When Ben Harvester meets the mysterious Mr October in Highgate Cemetery, nothing could have prepared him for the strange and dramatic turn his life is about to take.

Product Details

ISBN-13: 9781907666544
Publisher: Lincoln, Frances Limited
Publication date: 05/01/2011
Sold by: Barnes & Noble
Format: eBook
Pages: 384
File size: 1 MB
Age Range: 10 - 12 Years

About the Author

Chris Westwood was born in Wakefield, West Yorkshire, the son of a coal miner and a school teacher. His first published writing was for the London music paper Record Mirror, where he worked as a staff reporter for three years. His first children's book, A Light In The Black, was a runner-up for the Guardian Children's Fiction Prize. His second, Calling All Monsters, was optioned for film three times by Steven Spielberg. After a break from writing, spending seven years caring full-time for his father, Chris returned with Ministry of Pandemonium, the first in a series of novels set in a secret, alternative London. He now lives part of the time in East London, and the rest of the time in a world of his own.

Read an Excerpt

1



Mr. October



The first time I set eyes on Mr October he didn't look like anything special. He didn't look like a man who'd stand out in a crowd, let alone a man who could change anyone's life, turning everything inside out. But that's what he did to me, and that's why I have to explain what I did and how it all came about.

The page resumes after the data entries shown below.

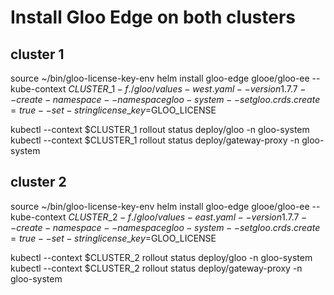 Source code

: # Install Gloo Edge on both clusters

## cluster 1

source ~/bin/gloo-license-key-env helm install gloo-edge glooe/gloo-ee --kube-context $CLUSTER\_1 -f ./gloo/values-west.yaml --version 1.7.7 --create-namespace --namespace gloo-system --set gloo.crds.create=true --set-string license\_key=$GLOO\_LICENSE

kubectl --context $CLUSTER\_1 rollout status deploy/gloo -n gloo-system kubectl --context $CLUSTER\_1 rollout status deploy/gateway-proxy -n gloo-system

## cluster 2

source ~/bin/gloo-license-key-env helm install gloo-edge glooe/gloo-ee --kube-context $CLUSTER\_2 -f ./gloo/values-east.yaml --version 1.7.7 --create-namespace --namespace gloo-system --set gloo.crds.create=true --set-string license\_key=$GLOO\_LICENSE

kubectl --context $CLUSTER\_2 rollout status deploy/gloo -n gloo-system kubectl --context $CLUSTER\_2 rollout status deploy/gateway-proxy -n gloo-system

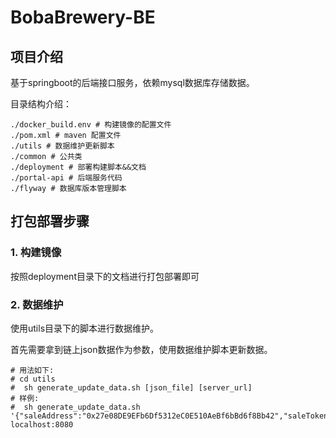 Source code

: # BobaBrewery-BE

## 项目介绍 

基于springboot的后端接口服务，依赖mysql数据库存储数据。

目录结构介绍：

    ./docker_build.env # 构建镜像的配置文件
    ./pom.xml # maven 配置文件
    ./utils # 数据维护更新脚本
    ./common # 公共类
    ./deployment # 部署构建脚本&&文档
    ./portal-api # 后端服务代码
    ./flyway # 数据库版本管理脚本

## 打包部署步骤

### 1. 构建镜像

按照deployment目录下的文档进行打包部署即可

### 2. 数据维护

使用utils目录下的脚本进行数据维护。

首先需要拿到链上json数据作为参数，使用数据维护脚本更新数据。

    # 用法如下:
    # cd utils
    #  sh generate_update_data.sh [json_file] [server_url]
    # 样例:
    #  sh generate_update_data.sh '{"saleAddress":"0x27e08DE9EFb6Df5312eC0E510AeBf6bBd6f8Bb42","saleToken":"0xc6e7DF5E7b4f2A278906862b61205850344D4e7d","saleOwner":"0xf39Fd6e51aad88F6F4ce6aB8827279cffFb92266","tokenPriceInEth":"100000000000","totalTokens":"10000000000000000000000000","saleEndTime":1719927033,"tokensUnlockTime":1719929233,"registrationStart":1719926133,"registrationEnd":1719926433,"saleStartTime":1719926733}' localhost:8080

It wasn't my fault, that's all. It wasn't his fault either, but sometimes I think it would have been better if we'd never met. If my life had turned out to be normal like everyone else's.



I was wandering through Highgate Cemetery at the time. It was a late Saturday morning with low clouds and a thick muggy atmosphere. By the time I arrived, visitors were flocking through the north gate and following tour guides down the paths, but I'd found another cheaper way in over the fence down the hill.



Inside, the place was a maze, and without a map I hadn't a clue where anyone was. Karl Marx was here somewhere, and George Eliot and Henry Moore, but I was more interested in the stones themselves, the way they leaned at strange angles as if they'd fallen from the sky and landed just-so. I liked the way bright shiny new monuments rubbed shoulders with chipped and broken tombs overgrown by ivy and moss.



I found a stone with no name on it and sat to eat a chicken salad sandwich and sip bottled water from my packed lunch. The clouds parted and patterns of light and shade played on the paths between the headstones. I wished I had a camera to capture the scene, but I still had my sketchpad and pencil.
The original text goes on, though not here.